"""

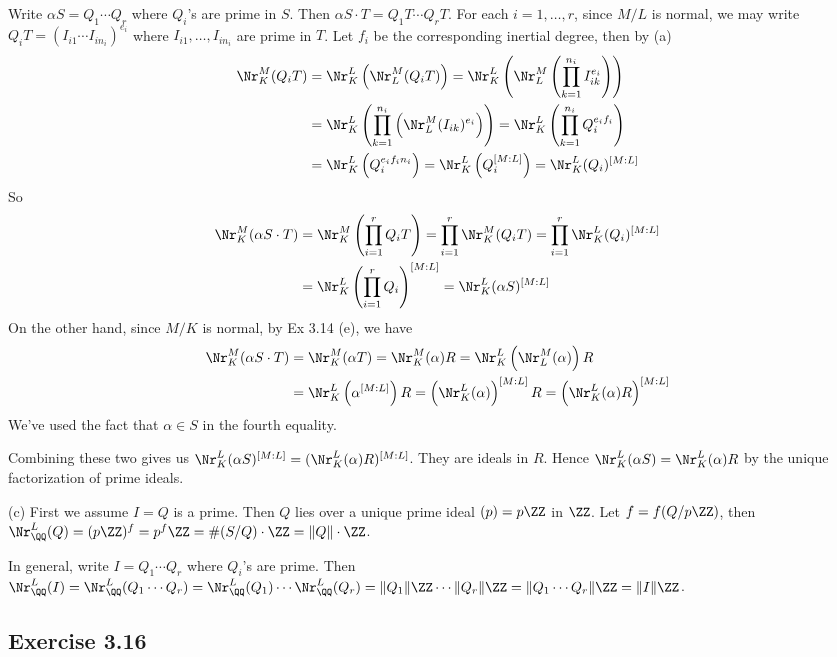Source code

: \documentclass[../Chapter.tex]{subfiles}
\begin{document}
Write $\alpha S=Q_1\cdots Q_r$ where $Q_i$'s are prime in $S$. Then $\alpha S\cdot T=Q_1T\cdots Q_rT$. For each $i=1,\ldots,r$, since $M/L$ is normal, we may write $Q_iT=(I_{i1}\cdots I_{in_i})^{e_i}$ where $I_{i1},\ldots,I_{in_i}$ are prime in $T$. Let $f_i$ be the corresponding inertial degree, then by (a)
\begin{align*}
\Nr^M_K(Q_iT) &= \Nr^L_K\left(\Nr^M_L(Q_iT)\right) = \Nr^L_K\left(\Nr^M_L\left(\prod_{k=1}^{n_i} I_{ik}^{e_i}\right)\right) \\
&= \Nr^L_K\left(\prod_{k=1}^{n_i}\left(\Nr^M_L (I_{ik})^{e_i}\right)\right) = \Nr^L_K\left(\prod_{k=1}^{n_i} Q_i^{e_if_i}\right) \\
&= \Nr^L_K\left(Q_i^{e_if_in_i}\right) = \Nr^L_K\left(Q_i^{[M:L]}\right) = \Nr^L_K(Q_i)^{[M:L]}
\end{align*}
So
\begin{align*}
\Nr^M_K(\alpha S\cdot T) &= \Nr^M_K\left(\prod_{i=1}^r Q_iT\right) = \prod_{i=1}^r \Nr^M_K(Q_iT) = \prod_{i=1}^r \Nr^L_K(Q_i)^{[M:L]} \\
&= \Nr^L_K\left(\prod_{i=1}^r Q_i\right)^{[M:L]} = \Nr^L_K(\alpha S)^{[M:L]}
\end{align*}
On the other hand, since $M/K$ is normal, by Ex 3.14 (e), we have
\begin{align*}
\Nr^M_K(\alpha S\cdot T) &= \Nr^M_K(\alpha T) = \Nr^M_K(\alpha)R = \Nr^L_K\left(\Nr^M_L(\alpha)\right)R \\
&= \Nr^L_K\left(\alpha^{[M:L]}\right)R = \left(\Nr^L_K(\alpha)\right)^{[M:L]}R = \left(\Nr^L_K(\alpha)R\right)^{[M:L]} 
\end{align*}
We've used the fact that $\alpha\in S$ in the fourth equality.

Combining these two gives us $\Nr^L_K(\alpha S)^{[M:L]}=(\Nr^L_K(\alpha)R)^{[M:L]}$. They are ideals in $R$. Hence $\Nr^L_K(\alpha S)=\Nr^L_K(\alpha)R$ by the unique factorization of prime ideals.

(c) First we assume $I=Q$ is a prime. Then $Q$ lies over a unique prime ideal $(p)=p\ZZ$ in $\ZZ$. Let $f=f(Q/p\ZZ)$, then $\Nr^L_\QQ(Q)=(p\ZZ)^f=p^f\ZZ=\#(S/Q)\cdot\ZZ=\|Q\|\cdot\ZZ$.

In general, write $I=Q_1\cdots Q_r$ where $Q_i$'s are prime. Then $\Nr^L_\QQ(I)=\Nr^L_\QQ(Q_1\cdots Q_r)=\Nr^L_\QQ(Q_1)\cdots\Nr^L_\QQ(Q_r)=\|Q_1\|\ZZ\cdots\|Q_r\|\ZZ=\|Q_1\cdots Q_r\|\ZZ=\|I\|\ZZ$.

\subsection*{Exercise 3.16}
\end{document}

"""

WORK REQUEST. Would you mind repeating the records above exactly, without the pictures?

EXPECTED OUTPUT.
Source code

: \documentclass[../Chapter.tex]{subfiles}
\begin{document}
Write $\alpha S=Q_1\cdots Q_r$ where $Q_i$'s are prime in $S$. Then $\alpha S\cdot T=Q_1T\cdots Q_rT$. For each $i=1,\ldots,r$, since $M/L$ is normal, we may write $Q_iT=(I_{i1}\cdots I_{in_i})^{e_i}$ where $I_{i1},\ldots,I_{in_i}$ are prime in $T$. Let $f_i$ be the corresponding inertial degree, then by (a)
\begin{align*}
\Nr^M_K(Q_iT) &= \Nr^L_K\left(\Nr^M_L(Q_iT)\right) = \Nr^L_K\left(\Nr^M_L\left(\prod_{k=1}^{n_i} I_{ik}^{e_i}\right)\right) \\
&= \Nr^L_K\left(\prod_{k=1}^{n_i}\left(\Nr^M_L (I_{ik})^{e_i}\right)\right) = \Nr^L_K\left(\prod_{k=1}^{n_i} Q_i^{e_if_i}\right) \\
&= \Nr^L_K\left(Q_i^{e_if_in_i}\right) = \Nr^L_K\left(Q_i^{[M:L]}\right) = \Nr^L_K(Q_i)^{[M:L]}
\end{align*}
So
\begin{align*}
\Nr^M_K(\alpha S\cdot T) &= \Nr^M_K\left(\prod_{i=1}^r Q_iT\right) = \prod_{i=1}^r \Nr^M_K(Q_iT) = \prod_{i=1}^r \Nr^L_K(Q_i)^{[M:L]} \\
&= \Nr^L_K\left(\prod_{i=1}^r Q_i\right)^{[M:L]} = \Nr^L_K(\alpha S)^{[M:L]}
\end{align*}
On the other hand, since $M/K$ is normal, by Ex 3.14 (e), we have
\begin{align*}
\Nr^M_K(\alpha S\cdot T) &= \Nr^M_K(\alpha T) = \Nr^M_K(\alpha)R = \Nr^L_K\left(\Nr^M_L(\alpha)\right)R \\
&= \Nr^L_K\left(\alpha^{[M:L]}\right)R = \left(\Nr^L_K(\alpha)\right)^{[M:L]}R = \left(\Nr^L_K(\alpha)R\right)^{[M:L]} 
\end{align*}
We've used the fact that $\alpha\in S$ in the fourth equality.

Combining these two gives us $\Nr^L_K(\alpha S)^{[M:L]}=(\Nr^L_K(\alpha)R)^{[M:L]}$. They are ideals in $R$. Hence $\Nr^L_K(\alpha S)=\Nr^L_K(\alpha)R$ by the unique factorization of prime ideals.

(c) First we assume $I=Q$ is a prime. Then $Q$ lies over a unique prime ideal $(p)=p\ZZ$ in $\ZZ$. Let $f=f(Q/p\ZZ)$, then $\Nr^L_\QQ(Q)=(p\ZZ)^f=p^f\ZZ=\#(S/Q)\cdot\ZZ=\|Q\|\cdot\ZZ$.

In general, write $I=Q_1\cdots Q_r$ where $Q_i$'s are prime. Then $\Nr^L_\QQ(I)=\Nr^L_\QQ(Q_1\cdots Q_r)=\Nr^L_\QQ(Q_1)\cdots\Nr^L_\QQ(Q_r)=\|Q_1\|\ZZ\cdots\|Q_r\|\ZZ=\|Q_1\cdots Q_r\|\ZZ=\|I\|\ZZ$.

\subsection*{Exercise 3.16}
\end{document}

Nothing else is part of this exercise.